One useful method of designing effective strategies is to find a person, group or organization (depending on which you are dealing with) that already has the ability to achieve the outcome you desire to attain, and to use their strategy as a model for your design task. If you want to be able to do well in physics, find someone who already has that ability and use his strategy as a model from which to design your own. If you want to be able to get outcomes in the fields of therapy, management or law, find the people who are already able to do this and use their strategies as a model. [24] We have been making plans for some time to organize a project in which the twelve people who are best able to achieve outcomes in each of the major divisions of the sciences and the arts will be modeled for their strategies. This would result in a battery of the most effective strategies for many fields or sectors of organized human behavior.
This way you will be assured that the strategy you are designing will be effective.
This method of design has many implications for the field of education. We have pointed out before that many teachers don't actually have a good strategy for the subject they are teaching. A creative writing teacher, for instance, may have a good strategy for reading and criticizing literature, but not for generating it. By finding the the strategies of a number of people who are good creative writers, the teacher could improve the quality of his course, beginning each term by teaching and installing, during the first few days of the class, the effective creative writing strategies. Once she has done this, the teacher would then proceed with the content of the course. This will increase the effectiveness of students' writing abilities. The same procedure will work for all subjects — if the strategy for incorporating and handling the material is taught first, the learning of the content will be more easily and effectively accomplished.

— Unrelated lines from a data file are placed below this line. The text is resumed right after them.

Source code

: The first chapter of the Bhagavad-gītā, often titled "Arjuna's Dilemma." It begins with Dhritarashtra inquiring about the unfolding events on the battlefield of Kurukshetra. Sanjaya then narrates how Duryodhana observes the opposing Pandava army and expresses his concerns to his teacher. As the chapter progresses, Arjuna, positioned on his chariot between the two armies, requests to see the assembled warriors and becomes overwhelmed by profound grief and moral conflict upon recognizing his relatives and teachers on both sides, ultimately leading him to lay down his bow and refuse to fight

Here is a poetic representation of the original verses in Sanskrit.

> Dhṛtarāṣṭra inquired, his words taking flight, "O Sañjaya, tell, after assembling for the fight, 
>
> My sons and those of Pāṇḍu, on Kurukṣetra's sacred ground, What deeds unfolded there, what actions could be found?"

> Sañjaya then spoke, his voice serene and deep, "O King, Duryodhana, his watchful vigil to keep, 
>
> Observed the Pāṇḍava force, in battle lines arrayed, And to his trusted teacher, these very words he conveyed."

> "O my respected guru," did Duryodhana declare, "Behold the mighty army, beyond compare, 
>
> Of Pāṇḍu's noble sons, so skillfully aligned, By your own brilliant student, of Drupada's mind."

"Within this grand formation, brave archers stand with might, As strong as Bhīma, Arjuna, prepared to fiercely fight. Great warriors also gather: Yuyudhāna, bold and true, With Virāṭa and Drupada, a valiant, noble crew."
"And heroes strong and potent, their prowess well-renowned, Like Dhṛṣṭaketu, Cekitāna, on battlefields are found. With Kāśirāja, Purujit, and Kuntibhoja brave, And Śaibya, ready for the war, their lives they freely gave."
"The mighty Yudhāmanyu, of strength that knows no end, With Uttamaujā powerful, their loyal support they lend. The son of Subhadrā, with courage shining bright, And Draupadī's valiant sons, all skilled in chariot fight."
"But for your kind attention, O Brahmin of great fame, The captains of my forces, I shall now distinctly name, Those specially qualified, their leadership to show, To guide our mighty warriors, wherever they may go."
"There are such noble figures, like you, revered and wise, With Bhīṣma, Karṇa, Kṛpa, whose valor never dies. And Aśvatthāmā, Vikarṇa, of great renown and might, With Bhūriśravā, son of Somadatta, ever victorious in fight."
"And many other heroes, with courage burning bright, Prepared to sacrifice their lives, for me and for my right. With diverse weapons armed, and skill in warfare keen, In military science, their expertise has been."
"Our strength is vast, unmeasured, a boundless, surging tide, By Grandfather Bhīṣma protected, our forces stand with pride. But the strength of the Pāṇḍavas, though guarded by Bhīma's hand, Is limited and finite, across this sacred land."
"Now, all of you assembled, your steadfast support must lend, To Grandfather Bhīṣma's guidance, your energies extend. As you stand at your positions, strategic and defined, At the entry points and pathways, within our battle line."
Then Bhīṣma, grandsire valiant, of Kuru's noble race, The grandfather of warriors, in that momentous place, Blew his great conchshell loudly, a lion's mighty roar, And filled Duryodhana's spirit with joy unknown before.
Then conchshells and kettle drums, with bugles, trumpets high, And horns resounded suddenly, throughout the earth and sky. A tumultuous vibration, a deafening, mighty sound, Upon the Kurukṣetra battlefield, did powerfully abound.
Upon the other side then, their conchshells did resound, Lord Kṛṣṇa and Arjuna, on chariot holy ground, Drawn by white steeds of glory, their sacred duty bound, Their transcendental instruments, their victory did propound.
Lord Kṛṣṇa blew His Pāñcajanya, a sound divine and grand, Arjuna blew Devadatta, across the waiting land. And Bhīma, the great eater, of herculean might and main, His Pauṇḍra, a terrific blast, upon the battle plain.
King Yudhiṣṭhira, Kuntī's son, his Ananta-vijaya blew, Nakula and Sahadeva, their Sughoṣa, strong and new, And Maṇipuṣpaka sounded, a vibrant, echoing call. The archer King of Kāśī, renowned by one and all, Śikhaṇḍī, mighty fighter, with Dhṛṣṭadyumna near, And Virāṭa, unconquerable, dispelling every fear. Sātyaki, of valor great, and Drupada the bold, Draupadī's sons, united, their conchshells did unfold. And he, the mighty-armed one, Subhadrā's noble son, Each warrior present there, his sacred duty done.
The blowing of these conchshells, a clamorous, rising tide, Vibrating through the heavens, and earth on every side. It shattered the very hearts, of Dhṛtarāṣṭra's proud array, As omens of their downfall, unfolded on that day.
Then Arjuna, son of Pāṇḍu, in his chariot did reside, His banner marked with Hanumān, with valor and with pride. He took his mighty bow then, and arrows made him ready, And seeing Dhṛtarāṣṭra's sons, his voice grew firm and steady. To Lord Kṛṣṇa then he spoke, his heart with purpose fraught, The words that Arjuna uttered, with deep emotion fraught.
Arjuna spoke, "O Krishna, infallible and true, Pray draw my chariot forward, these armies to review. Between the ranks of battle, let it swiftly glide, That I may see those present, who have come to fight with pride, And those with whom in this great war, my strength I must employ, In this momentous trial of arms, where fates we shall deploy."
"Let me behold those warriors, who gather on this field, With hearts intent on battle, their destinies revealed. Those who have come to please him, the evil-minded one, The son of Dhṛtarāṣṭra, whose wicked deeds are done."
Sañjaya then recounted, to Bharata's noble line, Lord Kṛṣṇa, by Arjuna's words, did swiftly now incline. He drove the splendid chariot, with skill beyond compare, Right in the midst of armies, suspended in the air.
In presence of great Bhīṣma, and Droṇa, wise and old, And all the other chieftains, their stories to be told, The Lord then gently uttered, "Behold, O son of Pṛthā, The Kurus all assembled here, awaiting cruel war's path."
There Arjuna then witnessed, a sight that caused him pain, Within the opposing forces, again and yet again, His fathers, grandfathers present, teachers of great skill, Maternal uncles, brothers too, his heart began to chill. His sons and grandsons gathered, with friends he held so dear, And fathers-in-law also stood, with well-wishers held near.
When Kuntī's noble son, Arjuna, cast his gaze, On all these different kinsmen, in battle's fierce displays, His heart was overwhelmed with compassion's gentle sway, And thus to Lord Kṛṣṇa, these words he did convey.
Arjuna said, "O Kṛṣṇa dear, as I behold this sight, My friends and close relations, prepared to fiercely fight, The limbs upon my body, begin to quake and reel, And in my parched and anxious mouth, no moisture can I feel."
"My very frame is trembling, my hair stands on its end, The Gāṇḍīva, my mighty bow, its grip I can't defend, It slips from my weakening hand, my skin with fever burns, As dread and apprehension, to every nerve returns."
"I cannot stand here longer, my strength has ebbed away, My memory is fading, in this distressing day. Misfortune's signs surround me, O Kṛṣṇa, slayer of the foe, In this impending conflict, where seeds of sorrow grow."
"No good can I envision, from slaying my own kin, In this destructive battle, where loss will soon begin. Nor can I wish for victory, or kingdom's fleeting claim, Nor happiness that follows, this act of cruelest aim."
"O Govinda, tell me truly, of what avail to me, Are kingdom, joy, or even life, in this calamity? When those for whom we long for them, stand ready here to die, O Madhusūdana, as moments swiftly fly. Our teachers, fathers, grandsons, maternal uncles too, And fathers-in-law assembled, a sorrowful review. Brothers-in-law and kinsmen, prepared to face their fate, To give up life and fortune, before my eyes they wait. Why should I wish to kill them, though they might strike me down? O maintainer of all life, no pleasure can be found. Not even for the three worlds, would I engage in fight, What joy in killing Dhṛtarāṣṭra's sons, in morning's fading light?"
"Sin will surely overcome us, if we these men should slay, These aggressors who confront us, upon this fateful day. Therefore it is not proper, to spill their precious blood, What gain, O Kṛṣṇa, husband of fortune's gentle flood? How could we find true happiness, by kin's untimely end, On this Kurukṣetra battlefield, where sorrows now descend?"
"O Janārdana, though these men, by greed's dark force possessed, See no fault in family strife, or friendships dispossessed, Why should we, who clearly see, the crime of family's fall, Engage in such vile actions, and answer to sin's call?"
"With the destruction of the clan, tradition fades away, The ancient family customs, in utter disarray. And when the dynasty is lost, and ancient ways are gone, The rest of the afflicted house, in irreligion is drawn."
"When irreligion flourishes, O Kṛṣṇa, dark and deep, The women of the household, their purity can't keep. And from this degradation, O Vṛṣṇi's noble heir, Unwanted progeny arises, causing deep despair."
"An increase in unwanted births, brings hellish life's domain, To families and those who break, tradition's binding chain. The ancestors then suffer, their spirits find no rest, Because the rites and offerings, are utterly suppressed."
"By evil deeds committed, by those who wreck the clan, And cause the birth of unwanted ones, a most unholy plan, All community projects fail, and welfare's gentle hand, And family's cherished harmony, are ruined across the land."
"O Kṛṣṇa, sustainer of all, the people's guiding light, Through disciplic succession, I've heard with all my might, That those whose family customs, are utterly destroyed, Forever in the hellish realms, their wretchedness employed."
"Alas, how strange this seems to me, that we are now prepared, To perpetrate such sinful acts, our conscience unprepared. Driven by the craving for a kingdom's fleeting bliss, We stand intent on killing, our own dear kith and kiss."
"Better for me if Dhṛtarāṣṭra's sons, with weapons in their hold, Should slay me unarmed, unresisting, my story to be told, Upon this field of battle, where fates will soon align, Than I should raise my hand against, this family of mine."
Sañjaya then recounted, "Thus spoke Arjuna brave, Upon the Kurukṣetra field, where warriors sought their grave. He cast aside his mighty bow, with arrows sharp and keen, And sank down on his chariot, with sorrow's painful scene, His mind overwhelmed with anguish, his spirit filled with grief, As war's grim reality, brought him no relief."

When consulting for educational institutions we have often organized a series of study groups for students set up in the following way. Students are covertly divided up on the basis of their ability to achieve outcomes in the particular subject in question, into fast, medium and slow students. Each study group is composed of two students from each division (two fast, two medium, and two slow). After we teach them about representational systems, pacing and accessing cues, the students elicit and swap strategies with one another for a number of subjects. Invariably, students who are slow in one task have a better strategy for some other task, and each of the students is able to offer a resource to the group. Because each benefits from the others a support network with mutual rapport tends to be built. The process of eliciting and swapping strategies is also fun. And this kind of grouping will keep students, especially of grammar school age, from being labeled and reinforced as "slow" or "stupid." In many of the places where we have set up such a program there have been dramatic improvements in the performances of the "slow" students within a matter of days.
One should be careful, of course, when designing strategies through modeling, that you don't get stuck or stagnated with one particular model for doing things. Challenging the old limitations and models and creating new ones is the basic means for improvement available to us as a species. The neurolinguistic programming model itself is continually changing, transforming and improving itself.